ArtSeen
ZHANG XIAOGANG
On View
Pace GalleryMarch 29 – April 27, 2013
New York
Zhang Xiaogang’s recent exhibition captures a singular moment within the four decade-long stretch of China’s Post-Maoist history. His sculptures of children’s heads and paintings of interior family habitats are ambiguous snapshots of the psychology of many Chinese people today. The paintings especially focus on shifting social nuances of recent years, including generational differences and feelings triggered by memories of family life at the end of the Cultural Revolution. Such intimate recollections are juxtaposed with the acceleration of entrepreneurial strategies that have led to China’s economic growth, albeit at a great social cost.

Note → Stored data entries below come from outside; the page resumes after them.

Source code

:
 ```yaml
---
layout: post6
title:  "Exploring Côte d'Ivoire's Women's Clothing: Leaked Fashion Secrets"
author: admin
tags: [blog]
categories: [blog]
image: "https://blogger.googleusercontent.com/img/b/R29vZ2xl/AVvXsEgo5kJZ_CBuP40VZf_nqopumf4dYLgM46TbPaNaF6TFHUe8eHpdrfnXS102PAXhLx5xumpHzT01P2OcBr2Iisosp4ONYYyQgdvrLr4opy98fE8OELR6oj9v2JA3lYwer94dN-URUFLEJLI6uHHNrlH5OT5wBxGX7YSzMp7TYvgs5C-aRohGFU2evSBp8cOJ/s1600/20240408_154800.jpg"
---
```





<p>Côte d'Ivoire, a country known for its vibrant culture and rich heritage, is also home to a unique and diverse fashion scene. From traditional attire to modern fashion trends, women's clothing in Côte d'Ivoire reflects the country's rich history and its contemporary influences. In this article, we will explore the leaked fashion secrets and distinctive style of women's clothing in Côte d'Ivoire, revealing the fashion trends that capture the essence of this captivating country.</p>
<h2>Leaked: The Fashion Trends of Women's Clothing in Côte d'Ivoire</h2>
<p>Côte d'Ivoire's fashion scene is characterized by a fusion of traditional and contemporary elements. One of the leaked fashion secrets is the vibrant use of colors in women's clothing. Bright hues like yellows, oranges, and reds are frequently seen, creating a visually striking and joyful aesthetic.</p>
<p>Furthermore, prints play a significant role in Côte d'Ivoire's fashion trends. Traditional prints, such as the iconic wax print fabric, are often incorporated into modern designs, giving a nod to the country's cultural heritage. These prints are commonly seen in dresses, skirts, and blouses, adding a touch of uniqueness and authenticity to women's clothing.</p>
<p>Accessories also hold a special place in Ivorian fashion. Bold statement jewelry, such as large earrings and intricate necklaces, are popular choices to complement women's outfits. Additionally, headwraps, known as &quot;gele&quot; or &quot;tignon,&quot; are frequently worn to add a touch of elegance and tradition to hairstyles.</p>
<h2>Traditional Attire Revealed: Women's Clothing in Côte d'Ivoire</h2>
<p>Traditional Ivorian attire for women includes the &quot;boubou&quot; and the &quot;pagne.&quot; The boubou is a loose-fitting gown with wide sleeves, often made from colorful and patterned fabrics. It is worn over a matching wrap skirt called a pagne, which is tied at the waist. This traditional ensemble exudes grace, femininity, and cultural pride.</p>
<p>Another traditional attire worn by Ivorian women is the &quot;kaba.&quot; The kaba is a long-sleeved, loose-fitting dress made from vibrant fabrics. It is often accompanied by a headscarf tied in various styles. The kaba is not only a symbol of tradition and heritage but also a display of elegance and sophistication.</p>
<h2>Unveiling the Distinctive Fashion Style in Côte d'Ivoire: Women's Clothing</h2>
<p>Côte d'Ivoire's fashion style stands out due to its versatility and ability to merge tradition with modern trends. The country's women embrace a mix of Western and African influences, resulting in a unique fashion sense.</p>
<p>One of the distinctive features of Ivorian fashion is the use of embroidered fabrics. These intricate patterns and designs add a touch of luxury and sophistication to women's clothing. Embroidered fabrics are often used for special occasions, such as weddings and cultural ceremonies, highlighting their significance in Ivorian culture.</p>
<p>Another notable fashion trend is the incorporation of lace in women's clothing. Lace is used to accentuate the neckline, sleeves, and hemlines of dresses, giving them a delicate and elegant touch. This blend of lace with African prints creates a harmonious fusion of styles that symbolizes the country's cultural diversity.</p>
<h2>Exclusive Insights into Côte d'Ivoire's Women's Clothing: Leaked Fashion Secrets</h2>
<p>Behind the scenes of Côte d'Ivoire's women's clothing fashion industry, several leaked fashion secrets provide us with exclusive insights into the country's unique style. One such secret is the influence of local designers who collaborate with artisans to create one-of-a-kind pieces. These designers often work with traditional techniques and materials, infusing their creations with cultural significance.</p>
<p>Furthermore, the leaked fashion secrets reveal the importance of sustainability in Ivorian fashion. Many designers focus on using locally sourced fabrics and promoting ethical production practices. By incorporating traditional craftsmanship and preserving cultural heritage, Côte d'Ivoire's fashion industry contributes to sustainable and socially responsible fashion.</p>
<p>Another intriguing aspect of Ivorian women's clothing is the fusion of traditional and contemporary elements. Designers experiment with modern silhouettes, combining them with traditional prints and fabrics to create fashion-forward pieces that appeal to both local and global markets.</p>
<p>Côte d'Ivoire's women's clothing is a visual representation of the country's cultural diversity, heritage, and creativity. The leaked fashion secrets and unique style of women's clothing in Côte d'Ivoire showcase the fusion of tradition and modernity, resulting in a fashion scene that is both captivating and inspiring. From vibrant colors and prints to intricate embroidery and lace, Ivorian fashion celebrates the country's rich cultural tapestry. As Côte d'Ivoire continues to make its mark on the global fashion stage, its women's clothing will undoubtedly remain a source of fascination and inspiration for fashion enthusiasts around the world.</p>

What are these social nuances exactly? Zhang Xiaogang is clearly not looking at sociological demographics to find out. These works are consistent with Zhang’s reach toward intimacy in painting over the past two decades, beginning with Bloodlines: Big Family series in the early 1990s. The sculptures, ranging from tiny child’s heads measuring six inches in height to busts of adolescent boys and girls reaching five feet, have a striking affinity with the painted Bloodlines series that evolved more than 20 years ago. By employing intimate subject matter related to the changing appearance of Chinese “middle class” families, the artist has opened a window whereby Chinese people might reflect upon their recent history and their future. The Mao suits are vestiges of the past. According to the artist, his intention was to paint the appearances of the past from a contemporary point of view, thus connecting two periods of history, in order to distill memory. Rather than despairing of the past, he wants to discover more open possibilities for the future of China.
In the painted sculptures—all done from the imagination, rather than from live models—his youthful subjects are difficult to associate with a specific time period. According to Zhang, his portrait sculptures are entirely made-up. They are—to use his word (in translation)—his “ideal subjects.”
Aware of Renaissance and Baroque art from his travels to Europe in 1992, the artist has clearly acculturated his method to Classicism. Yet he adds touches of paint here and there on the face, cheek bones, ears and forehead to augment the emotional power of the work, as in “Young Girl No.1” (2012).
The latest portraits, all painted in 2012 – 13, include four paintings of rooms, often painted in green, similar to the ones in which the artist lived until late adolescence. The subject matter of the four paintings is as follows: a young boy sits on a couch with his mother (“My Mother”); a young girl sits in a chair adoring her father, who sits in a separate chair (“My Father”); an infant is propped in a chair in a wool suit with a cut-out section revealing his genitals and an empty chair across from him on which a streak of light can be seen (“The Position of Father”); and finally, an unoccupied bedroom in which a cut plum blossom tree mysteriously lays across the bed adjacent to a clean white shirt and blue trousers (“White Shirt and Blue Trousers”). According to the Artist, the latter symbolizes a poignant memory of his adolescent self.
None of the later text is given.